Hélène CASALTA1 , Salem DJEBALA1, Coralie LAGAMME1, Francisco MALCATA1, Maxime VANDELOISE1, Kamal TOUATI1, Arnaud SARTELET1.

1. Clinical Department of Production Animals, Sustainable Production Livestock, FARAH & Faculty of Veterinary Medicine, University of Liège, Liège, Belgium.

Corresponding author: hcasalta@uliege.be

Digestive diseases are common in cattle and a surgery is often necessary to cure. In cattle medicine, an economical approach is actually essential and we must improve prognosis accuracy using tools to decide whether to operate, cull or euthanize the animal. Blood L-lactate (BL) as prognosis factor was previously used for abomasal displacement in dairy cattle. In a preliminary study performed at the Clinique for Ruminant of the Veterinary Teaching Hospital of the veterinary of Liège based on 17 calves, BL before surgery appears to be a reliable prognosis factor with a threshold above which digestive surgery is not indicated due to the poor prognosis. We herein determine if BL variations could be used as a prognosis predictor before and after surgery in calves and adult cattle for digestive diseases.
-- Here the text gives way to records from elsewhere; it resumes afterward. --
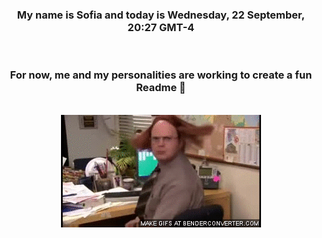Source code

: 


<div align="center">
<h3 >My name is Sofia and today is Wednesday, 22 September, 20:27 GMT-4</h3><br>
<h3 >For now, me and my personalities are working to create a fun Readme 👋
</h3><br>
<img src='img/dwight.gif' alt='working...'/>
</div>
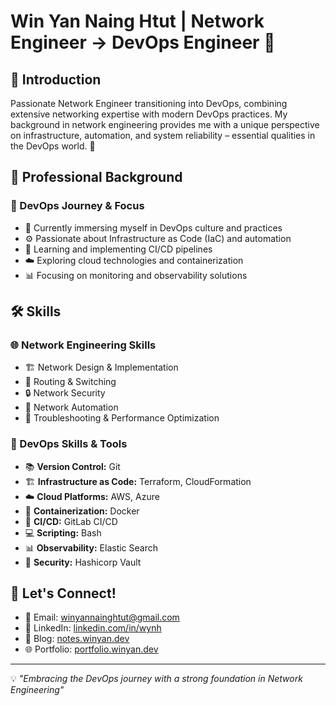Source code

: # Win Yan Naing Htut | Network Engineer → DevOps Engineer 🚀

## 👋 Introduction

Passionate Network Engineer transitioning into DevOps, combining extensive networking expertise with modern DevOps practices. My background in network engineering provides me with a unique perspective on infrastructure, automation, and system reliability – essential qualities in the DevOps world. 🌟

## 💼 Professional Background

### 🚀 DevOps Journey & Focus
- 🔄 Currently immersing myself in DevOps culture and practices
- ⚙️ Passionate about Infrastructure as Code (IaC) and automation
- 🔄 Learning and implementing CI/CD pipelines
- ☁️ Exploring cloud technologies and containerization
- 📊 Focusing on monitoring and observability solutions

## 🛠 Skills

### 🌐 Network Engineering Skills
- 🏗️ Network Design & Implementation
- 🔄 Routing & Switching
- 🔒 Network Security
- 🤖 Network Automation
- 🔧 Troubleshooting & Performance Optimization

### 🚀 DevOps Skills & Tools
- 📚 **Version Control:** Git
- 🏗️ **Infrastructure as Code:** Terraform, CloudFormation
- ☁️ **Cloud Platforms:** AWS, Azure
- 🐳 **Containerization:** Docker
- 🔄 **CI/CD:** GitLab CI/CD
- 💻 **Scripting:** Bash
- 📊 **Observability:** Elastic Search
- 🔐 **Security:** Hashicorp Vault

## 🤝 Let's Connect!

- 📧 Email: [winyannainghtut@gmail.com](mailto:winyannainghtut98@gmail.com)
- 💼 LinkedIn: [linkedin.com/in/wynh](https://www.linkedin.com/in/wynh)
- 📘 Blog: [notes.winyan.dev](https://notes.winyan.dev)
- 🌐 Portfolio: [portfolio.winyan.dev](https://portfolio.winyan.dev)

---

💡 *"Embracing the DevOps journey with a strong foundation in Network Engineering"*

<!-- Feel free to customize this template with your specific projects, certifications, and experiences! -->
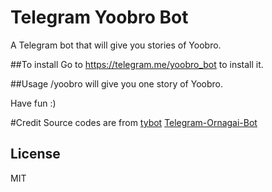 # Telegram Yoobro Bot
A Telegram bot that will give you stories of Yoobro.

##To install
Go to https://telegram.me/yoobro_bot to install it.

##Usage
/yoobro will give you one story of Yoobro.

Have fun :)

#Credit
Source codes are from
[tybot](https://github.com/greenlikeorange/tybot)
[Telegram-Ornagai-Bot](https://github.com/greenlikeorange/tybot)

## License

MIT
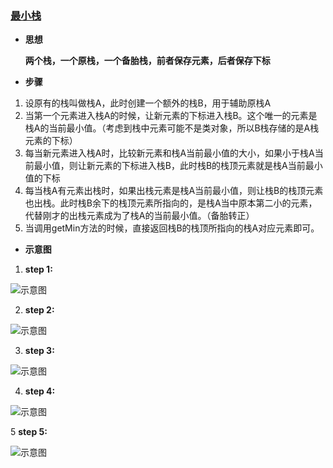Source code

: ### [最小栈](https://mp.weixin.qq.com/s/tgZFwkSIhloa8tzGRYPTZw)

- **思想** 
   
   **两个栈，一个原栈，一个备胎栈，前者保存元素，后者保存下标**
   
- **步骤**
 1. 设原有的栈叫做栈A，此时创建一个额外的栈B，用于辅助原栈A
 2. 当第一个元素进入栈A的时候，让新元素的下标进入栈B。这个唯一的元素是栈A的当前最小值。（考虑到栈中元素可能不是类对象，所以B栈存储的是A栈元素的下标）
 3. 每当新元素进入栈A时，比较新元素和栈A当前最小值的大小，如果小于栈A当前最小值，则让新元素的下标进入栈B，此时栈B的栈顶元素就是栈A当前最小值的下标
 4. 每当栈A有元素出栈时，如果出栈元素是栈A当前最小值，则让栈B的栈顶元素也出栈。此时栈B余下的栈顶元素所指向的，是栈A当中原本第二小的元素，代替刚才的出栈元素成为了栈A的当前最小值。（备胎转正）
 5. 当调用getMin方法的时候，直接返回栈B的栈顶所指向的栈A对应元素即可。
 
- **示意图**

1. **step 1:**

![示意图](http://mmbiz.qpic.cn/mmbiz_jpg/NtO5sialJZGqqAkib6l1rnfaLdWLPSjlwyNpVLWokqJauJr1Plw9b4sytic5hb6ic82AZykUHDhkVxpGIzv3OwIhPQ/640?wx_fmt=jpeg&tp=webp&wxfrom=5&wx_lazy=1) 

2. **step 2:**

![示意图](http://mmbiz.qpic.cn/mmbiz_jpg/NtO5sialJZGqqAkib6l1rnfaLdWLPSjlwysQFsGqZxceEPd4HrNzzOWqDbjpoHNw4WrNItJO07HRWOk9AQCucASg/640?wx_fmt=jpeg&tp=webp&wxfrom=5&wx_lazy=1) 

3. **step 3:**

![示意图](http://mmbiz.qpic.cn/mmbiz_jpg/NtO5sialJZGqqAkib6l1rnfaLdWLPSjlwydeDac48W4V4mtEUtOViacl44u5jgBiaE0vV1AOnHJy0tE3pufvpVDzGA/640?wx_fmt=jpeg&tp=webp&wxfrom=5&wx_lazy=1) 

4. **step 4:**

![示意图](http://mmbiz.qpic.cn/mmbiz_jpg/NtO5sialJZGqqAkib6l1rnfaLdWLPSjlwyp1ValVvej68aiaHl9VeJWtZjQQdN7XP5LZ0b28BPZ7ItwfvCuQM27ibw/640?wx_fmt=jpeg&tp=webp&wxfrom=5&wx_lazy=1) 

5 **step 5:**

![示意图](http://mmbiz.qpic.cn/mmbiz_jpg/NtO5sialJZGqqAkib6l1rnfaLdWLPSjlwyrWiblGWeCib50UGLcXoMpejVHU2KvLd4wxnlwgThKv7DdsakckQJUxJw/640?wx_fmt=jpeg&tp=webp&wxfrom=5&wx_lazy=1)
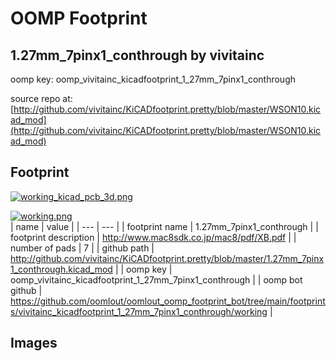 # OOMP Footprint  
## 1.27mm_7pinx1_conthrough  by vivitainc  
  
oomp key: oomp_vivitainc_kicadfootprint_1_27mm_7pinx1_conthrough  
  
source repo at: [http://github.com/vivitainc/KiCADfootprint.pretty/blob/master/WSON10.kicad_mod](http://github.com/vivitainc/KiCADfootprint.pretty/blob/master/WSON10.kicad_mod)  
## Footprint  
  
[![working_kicad_pcb_3d.png](working_kicad_pcb_3d_600.png)](working_kicad_pcb_3d.png)  
  
[![working.png](working_600.png)](working.png)  
| name | value | 
| --- | --- | 
| footprint name | 1.27mm_7pinx1_conthrough | 
| footprint description | http://www.mac8sdk.co.jp/mac8/pdf/XB.pdf | 
| number of pads | 7 | 
| github path | http://github.com/vivitainc/KiCADfootprint.pretty/blob/master/1.27mm_7pinx1_conthrough.kicad_mod | 
| oomp key | oomp_vivitainc_kicadfootprint_1_27mm_7pinx1_conthrough | 
| oomp bot github | https://github.com/oomlout/oomlout_oomp_footprint_bot/tree/main/footprints/vivitainc_kicadfootprint_1_27mm_7pinx1_conthrough/working | 
## Images  
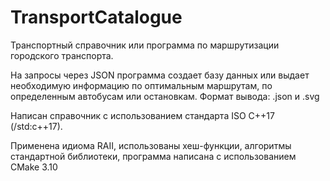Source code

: # TransportCatalogue
Транспортный справочник или программа по маршрутизации городского транспорта.

На запросы через JSON программа создает базу данных или выдает необходимую информацию по оптимальным маршрутам, по определенным автобусам или остановкам. Формат вывода: .json и .svg

Написан справочник с использованием стандарта ISO C++17 (/std:c++17).

Применена идиома RAII, использованы хеш-функции, алгоритмы стандартной библиотеки, программа написана с использованием CMake 3.10
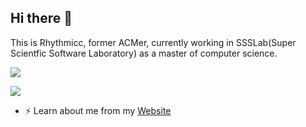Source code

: ## Hi there 👋

This is Rhythmicc, former ACMer, currently working in SSSLab(Super Scientfic Software Laboratory) as a master of computer science.

![](https://github-readme-stats.vercel.app/api?username=Rhythmicc&show_icons=true&include_all_commits=true&theme=solarized-dark)

![](https://github-readme-stats.vercel.app/api/top-langs?username=Rhythmicc&layout=compact&theme=solarized-dark&count_private=true)

- ⚡ Learn about me from my [Website](https://rhythmlian.cn/)
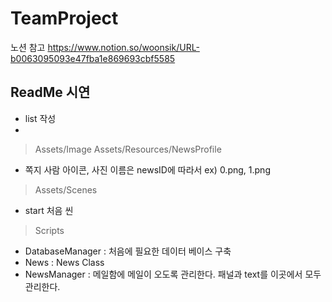 # TeamProject

노션 참고
https://www.notion.so/woonsik/URL-b0063095093e47fba1e869693cbf5585

## ReadMe 시연
  - list 작성
  -
  > Assets/Image
  > Assets/Resources/NewsProfile
  - 쪽지 사람 아이콘, 사진 이름은 newsID에 따라서 ex) 0.png, 1.png
  > Assets/Scenes
  - start 처음 씬
  > Scripts
  - DatabaseManager : 처음에 필요한 데이터 베이스 구축
  - News : News Class
  - NewsManager : 메일함에 메일이 오도록 관리한다. 패널과 text를 이곳에서 모두 관리한다.
    
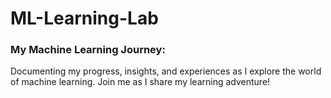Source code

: # ML-Learning-Lab


### My Machine Learning Journey:
Documenting my progress, insights, and experiences as I explore the world of machine learning. Join me as I share my learning adventure!
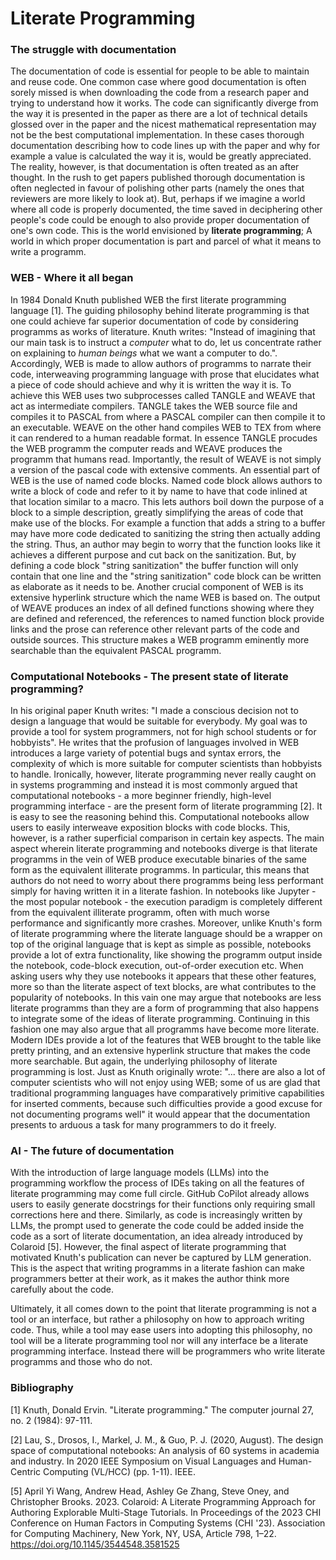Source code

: # Literate Programming

### The struggle with documentation

The documentation of code is essential for people to be able to maintain and reuse code. One common case where good documentation is often sorely missed is when downloading the code from a research paper and trying to understand how it works. The code can significantly diverge from the way it is presented in the paper as there are a lot of technical details glossed over in the paper and the nicest mathematical representation may not be the best computational implementation. In these cases thorough documentation describing how to code lines up with the paper and why for example a value is calculated the way it is, would be greatly appreciated. 
The reality, however, is that documentation is often treated as an after thought. In the rush to get papers published thorough documentation is often neglected in favour of polishing other parts (namely the ones that reviewers are more likely to look at). But, perhaps if we imagine a world where all code is properly documented, the time saved in deciphering other people's code could be enough to also provide proper documentation of one's own code. This is the world envisioned by **literate programming**; A world in which proper documentation is part and parcel of what it means to write a programm.  

### WEB - Where it all began
In 1984 Donald Knuth published WEB the first literate programming language [1]. The guiding philosophy behind literate programming is that one could achieve far superior documentation of code by considering programms as works of literature. Knuth writes: "Instead of imagining that our main task is to instruct a *computer* what to do, let us concentrate rather on explaining to *human beings* what we want a computer to do.". Accordingly, WEB is made to allow authors of programms to narrate their code, interweaving programming language with prose that elucidates what a piece of code should achieve and why it is written the way it is. To achieve this WEB uses two subprocesses called TANGLE and WEAVE that act as intermediate compilers. TANGLE takes the WEB source file and compiles it to PASCAL from where a PASCAL compiler can then compile it to an executable. WEAVE on the other hand compiles WEB to TEX from where it can rendered to a human readable format. In essence TANGLE procudes the WEB programm the computer reads and WEAVE produces the programm that humans read. 
Importantly, the result of WEAVE is not simply a version of the pascal code with extensive comments. An essential part of WEB is the use of named code blocks. Named code block allows authors to write a block of code and refer to it by name to have that code inlined at that location similar to a macro. This lets authors boil down the purpose of a block to a simple description, greatly simplifying the areas of code that make use of the blocks.
For example a function that adds a string to a buffer may have more code dedicated to sanitizing the string then actually adding the string. Thus, an author may begin to worry that the function looks like it achieves a different purpose and cut back on the sanitization. But, by defining a code block "string sanitization" the buffer function will only contain that one line and the "string sanitization" code block can be written as elaborate as it needs to be. 
Another crucial component of WEB is its extensive hyperlink structure which the name WEB is based on. The output of WEAVE produces an index of all defined functions showing where they are defined and referenced, the references to named function block provide links and the prose can reference other relevant parts of the code and outside sources. This structure makes a WEB programm eminently more searchable than the equivalent PASCAL programm. 

### Computational Notebooks - The present state of literate programming?

In his original paper Knuth writes: "I made a conscious decision not to design a language that would be suitable for everybody. My goal was to provide a tool for system programmers, not for high school students or for hobbyists". He writes that the profusion of languages involved in WEB introduces a large variety of potential bugs and syntax errors, the complexity of which is more suitable for computer scientists than hobbyists to handle. Ironically, however, literate programming never really caught on in systems programming and instead it is most commonly argued that computational notebooks - a more beginner friendly, high-level programming interface - are the present form of literate programming [2]. It is easy to see the reasoning behind this. Computational notebooks allow users to easily interweave exposition blocks with code blocks. This, however, is a rather superficial comparison in certain key aspects. 
The main aspect wherein literate programming and notebooks diverge is that literate programms in the vein of WEB produce executable binaries of the same form as the equivalent illiterate programms. In particular, this means that authors do not need to worry about there programms being less performant simply for having written it in a literate fashion. In notebooks like Jupyter - the most popular notebook - the execution paradigm is completely different from the equivalent illiterate programm, often with much worse performance and significantly more crashes. Moreover, unlike Knuth's form of literate programming where the literate language should be a wrapper on top of the original language that is kept as simple as possible, notebooks provide a lot of extra functionality, like showing the programm output inside the notebook, code-block execution, out-of-order execution etc. When asking users why they use notebooks it appears that these other features, more so than the literate aspect of text blocks, are what contributes to the popularity of notebooks. In this vain one may argue that notebooks are less literate programms than they are a form of programming that also happens to integrate some of the ideas of literate programming. 
Continuing in this fashion one may also argue that all programms have become more literate. Modern IDEs provide a lot of the features that WEB brought to the table like pretty printing, and an extensive hyperlink structure that makes the code more searchable. But again, the underlying philosophy of literate programming is lost. 
Just as Knuth originally wrote: "... there are also a lot of computer scientists who will not enjoy using WEB; some of us are glad that traditional programming languages have comparatively primitive capabilities for inserted comments, because such difficulties provide a good excuse for not documenting programs well" it would appear that the documentation presents to arduous a task for many programmers to do it freely.

### AI - The future of documentation 

With the introduction of large language models (LLMs) into the programming workflow the process of IDEs taking on all the features of literate programming may come full circle. GitHub CoPilot already allows users to easily generate docstrings for their functions only requiring small corrections here and there. Similarly, as code is increasingly written by LLMs, the prompt used to generate the code could be added inside the code as a sort of literate documentation, an idea already introduced by Colaroid [5]. 
However, the final aspect of literate programming that motivated Knuth's publication can never be captured by LLM generation. This is the aspect that writing programms in a literate fashion can make programmers better at their work, as it makes the author think more carefully about the code. 

Ultimately, it all comes down to the point that literate programming is not a tool or an interface, but rather a philosophy on how to approach writing code. Thus, while a tool may ease users into adopting this philosophy, no tool will be a literate programming tool nor will any interface be a literate programming interface. Instead there will be programmers who write literate programms and those who do not.

### Bibliography
[1] Knuth, Donald Ervin. "Literate programming." The computer journal 27, no. 2 (1984): 97-111.

[2] Lau, S., Drosos, I., Markel, J. M., & Guo, P. J. (2020, August). The design space of computational notebooks: An analysis of 60 systems in academia and industry. In 2020 IEEE Symposium on Visual Languages and Human-Centric Computing (VL/HCC) (pp. 1-11). IEEE.

[5] April Yi Wang, Andrew Head, Ashley Ge Zhang, Steve Oney, and Christopher Brooks. 2023. Colaroid: A Literate Programming Approach for Authoring Explorable Multi-Stage Tutorials. In Proceedings of the 2023 CHI Conference on Human Factors in Computing Systems (CHI '23). Association for Computing Machinery, New York, NY, USA, Article 798, 1–22. https://doi.org/10.1145/3544548.3581525
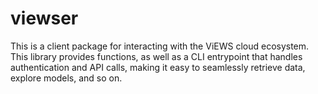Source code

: 
# viewser 

This is a client package for interacting with the ViEWS cloud ecosystem. This
library provides functions, as well as a CLI entrypoint that handles
authentication and API calls, making it easy to seamlessly retrieve data,
explore models, and so on.



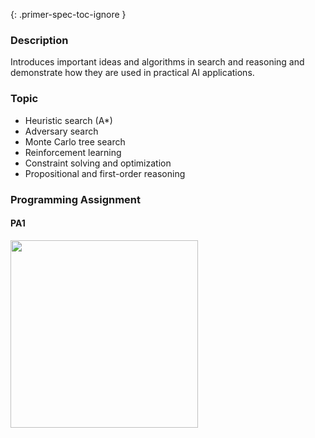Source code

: {: .primer-spec-toc-ignore }

### Description

Introduces important ideas and algorithms in search and reasoning and demonstrate how they are used in practical AI applications. 

### Topic

- Heuristic search (A*)
- Adversary search
- Monte Carlo tree search
- Reinforcement learning
- Constraint solving and optimization
- Propositional and first-order reasoning

### Programming Assignment

#### PA1

<image src="./image/cse150b_demo_01.gif" width=300/>

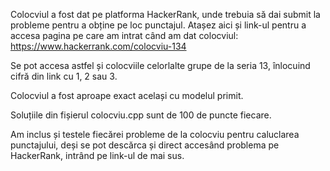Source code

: Colocviul a fost dat pe platforma HackerRank, unde trebuia să dai submit la probleme pentru a obține pe loc punctajul. Atașez aici și link-ul pentru a accesa pagina pe care am intrat când am dat colocviul: https://www.hackerrank.com/colocviu-134

Se pot accesa astfel și colocviile celorlalte grupe de la seria 13, înlocuind cifră din link cu 1, 2 sau 3.

Colocviul a fost aproape exact același cu modelul primit.

Soluțiile din fișierul colocviu.cpp sunt de 100 de puncte fiecare.

Am inclus și testele fiecărei probleme de la colocviu pentru caluclarea punctajului, deși se pot descărca și direct accesând problema pe HackerRank, intrând pe link-ul de mai sus.
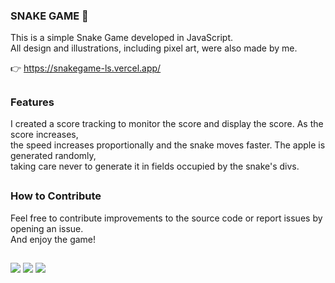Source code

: ### SNAKE GAME 🐍 

This is a simple Snake Game developed in JavaScript. <br>
All design and illustrations, including pixel art, were also made by me.

👉 https://snakegame-ls.vercel.app/

##

### Features

I created a score tracking to monitor the score and display the score. As the score increases, <br> 
the speed increases proportionally and the snake moves faster. The apple is generated randomly, <br> 
taking care never to generate it in fields occupied by the snake's divs.

##

### How to Contribute

Feel free to contribute improvements to the source code or report issues by opening an issue. <br>
And enjoy the game!

##

<div> 
    <img src="https://img.shields.io/badge/Figma-F24E1E?style=for-the-badge&logo=figma&logoColor=white">
    <img src="https://img.shields.io/badge/Vercel-000000?style=for-the-badge&logo=vercel&logoColor=white">
    <img src="https://img.shields.io/badge/JavaScript-323330?style=for-the-badge&logo=javascript&logoColor=F7DF1E">
</div>

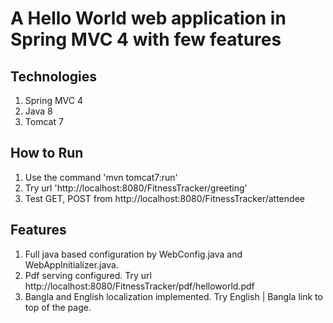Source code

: # A Hello World web application in Spring MVC 4 with few features

## Technologies

1. Spring MVC 4
2. Java 8
3. Tomcat 7

## How to Run

1. Use the command 'mvn tomcat7:run'
2. Try url 'http://localhost:8080/FitnessTracker/greeting'
3. Test GET, POST from http://localhost:8080/FitnessTracker/attendee

## Features

1. Full java based configuration by WebConfig.java and WebAppInitializer.java.
2. Pdf serving configured. Try url http://localhost:8080/FitnessTracker/pdf/helloworld.pdf
3. Bangla and English localization implemented. Try English | Bangla link to top of the page.
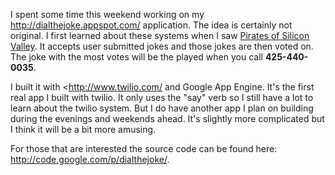 I spent some time this weekend working on my <http://dialthejoke.appspot.com/> application. The idea is certainly not original. I first learned about these systems when I saw [Pirates of Silicon Valley](http://www.imdb.com/title/tt0168122/). It accepts user submitted jokes and those jokes are then voted on. The joke with the most votes will be the played when you call **425-440-0035**. 

I built it with <http://www.twilio.com/ and Google App Engine. It's the first 
real app I built with twilio. It only uses the "say" verb so I still have a 
lot to learn about the twilio system. But I do have another app I plan on 
building during the evenings and weekends ahead. It's slightly more 
complicated but I think it will be a bit more amusing.

For those that are interested the source code can be found here: <http://code.google.com/p/dialthejoke/>.

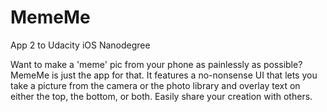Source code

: # MemeMe
App 2 to Udacity iOS Nanodegree

Want to make a 'meme' pic from your phone as painlessly as possible?  MemeMe is just the app for that.  It features a no-nonsense UI that lets you take a picture from the camera or the photo library and overlay text on either the top, the bottom, or both.  Easily share your creation with others.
All data were collected at the Clinic for Ruminant of the Veterinary Teaching Hospital of the University of Liège. Two studies were performed between September 2013 and June 2017. The first study concern 156 animals referred for digestive problems between January 2014 and June 2017, 66 adult animals and 90 calves, divided in two groups depending on the outcome, positive (P) or negative (N) outcome. BL was measured at the arrival after clinical examination using L-lactate Epoc® handler (LAC1). Post-operative L-lactate was measured 12h (LAC2) and 48h post-surgery (LAC3). Analysis of ROC curves indicated an AUC > 0,5 for LAC1 in calves, with a p-value of 0,039, but no reliable cut-off value could be determine. In adult cattle, no significant difference was found in LAC1 between the two groups. However, in both calves and adults cattle, LAC2 and especially LAC3 could predict outcome after surgery. The second survey deepens this aspect, studying the data of 52 adults cattle referred to the University Veterinary Clinic (CVU) for colic with a surgical intestinal disease diagnosed by celiotomy between September 2013 and May 2017. BL was measured before (LAC1) using Epoc® device, 12h (LAC2) and 48h (LAC3) after the surgery, using Accutrend®plus device. The evolution of BL over time was investigated and differences between two groups (P and N) were analyzed. The level of BL significantly decreases over time within each group and postoperative levels are significantly lower in the group with the P (p < 0.5). ROC curves show that four parameters based on the level of BL are useful to predict the outcome (i.e AUC > 0,5): LAC2, LAC3, the decrease (%) between LAC1-LAC2 and LAC2-LAC3. A P is predicted when LAC2 is < 1.73 mmol/L or when the decrease of BL is > 50 % 12h after surgery, or when LAC3 is < 1,94 mmol/L or when the decrease of BL is > 70.5% 48h after surgery.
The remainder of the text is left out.